*Data shown*:

--- START ---

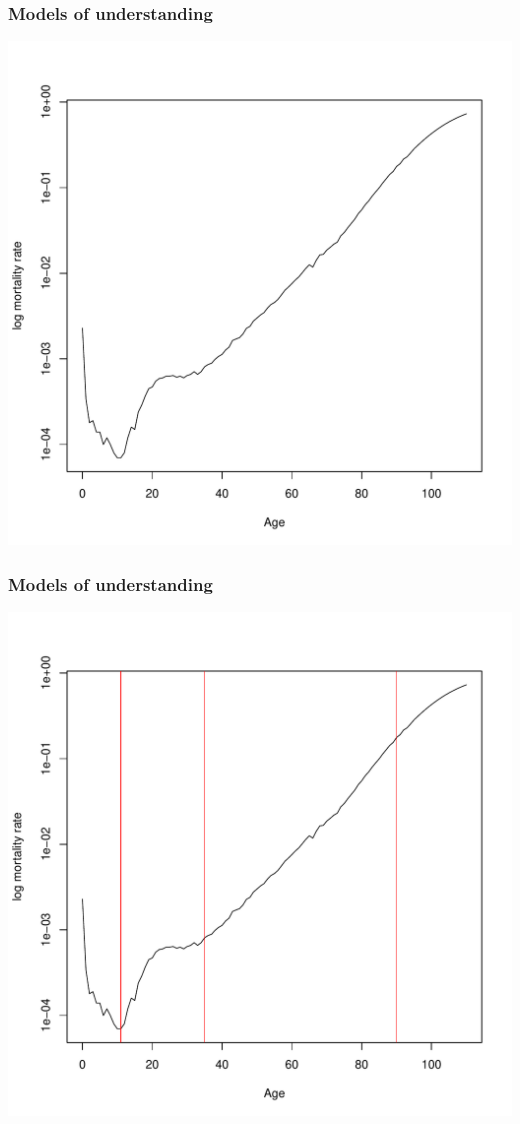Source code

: \documentclass[20pt]{beamer}
\begin{document}
\begin{frame}
\frametitle{Models of understanding}
\vspace{-2em}
\begin{center}
\includegraphics{Figures/MortalityGeneral1.pdf}
\end{center}
\end{frame}

\begin{frame}
\frametitle{Models of understanding}
\vspace{-2em}
\begin{center}
\includegraphics{Figures/MortalityGeneral2.pdf}
\end{center}
\end{frame}
\end{document}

--- END ---

*What this task involves*:
Only the pictures stay behind; copy everything else in the records above exactly.

*Solution for this problem*:
Source code

: \documentclass[20pt]{beamer}
\begin{document}
\begin{frame}
\frametitle{Models of understanding}
\vspace{-2em}
\begin{center}
\includegraphics{Figures/MortalityGeneral1.pdf}
\end{center}
\end{frame}

\begin{frame}
\frametitle{Models of understanding}
\vspace{-2em}
\begin{center}
\includegraphics{Figures/MortalityGeneral2.pdf}
\end{center}
\end{frame}
\end{document}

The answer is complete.